-------- MATERIAL FOR THE TASK --------

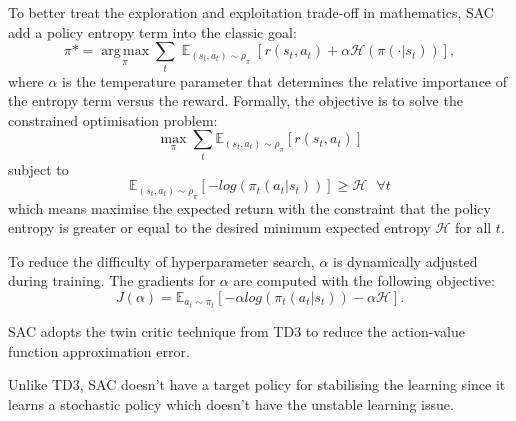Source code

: {To better treat the exploration and exploitation trade-off in mathematics, SAC add a policy entropy term into the classic goal:
\begin{displaymath}
\pi\mbox{*} = \operatorname*{\mathrm{arg\,max}}_\pi \sum_t \mathop{\mathbb{E}}_{(s_t,a_t)\sim\rho_\pi}\left[r(s_t,a_t)+\alpha\mathcal{H}(\pi(\cdot|s_t))\right],
\end{displaymath}
where $\alpha$ is the temperature parameter that determines the relative importance of the entropy term versus the reward. Formally, the objective is to solve the constrained optimisation problem:
\begin{displaymath}
\max_{\pi} \sum_{t} \mathbb{E}_{(s_t, a_t) \sim \rho_\pi} \left[ r(s_t,a_t) \right]
\end{displaymath}
subject to
\begin{displaymath}
\mathbb{E}_{(s_t, a_t) \sim \rho_\pi} \left[ -log(\pi_t(a_t|s_t)) \right] \ge \mathcal{H} \text{   } \forall t
\end{displaymath}
which means maximise the expected return with the constraint that the policy entropy is greater or equal to the desired minimum expected entropy $\mathcal{H}$ for all $t$.

To reduce the difficulty of hyperparameter search, $\alpha$ is dynamically adjusted during training. The gradients for $\alpha$ are computed with the following objective:
\begin{displaymath}
J(\alpha) = \mathbb{E}_{a_t \sim \pi_t} \left[ - \alpha log(\pi_t(a_t|s_t)) - \alpha \mathcal{H} \right].
\end{displaymath}

SAC adopts the twin critic technique from TD3 to reduce the action-value function approximation error.

Unlike TD3, SAC doesn't have a target policy for stabilising the learning since it learns a stochastic policy which doesn't have the unstable learning issue.

}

--------

◆ DESCRIPTION OF THE TASK:
Lines that contain the string "right" should be copied from the material above.

◆ ANSWER FOR THE TASK:
\pi\mbox{*} = \operatorname*{\mathrm{arg\,max}}_\pi \sum_t \mathop{\mathbb{E}}_{(s_t,a_t)\sim\rho_\pi}\left[r(s_t,a_t)+\alpha\mathcal{H}(\pi(\cdot|s_t))\right],
\max_{\pi} \sum_{t} \mathbb{E}_{(s_t, a_t) \sim \rho_\pi} \left[ r(s_t,a_t) \right]
\mathbb{E}_{(s_t, a_t) \sim \rho_\pi} \left[ -log(\pi_t(a_t|s_t)) \right] \ge \mathcal{H} \text{   } \forall t
J(\alpha) = \mathbb{E}_{a_t \sim \pi_t} \left[ - \alpha log(\pi_t(a_t|s_t)) - \alpha \mathcal{H} \right].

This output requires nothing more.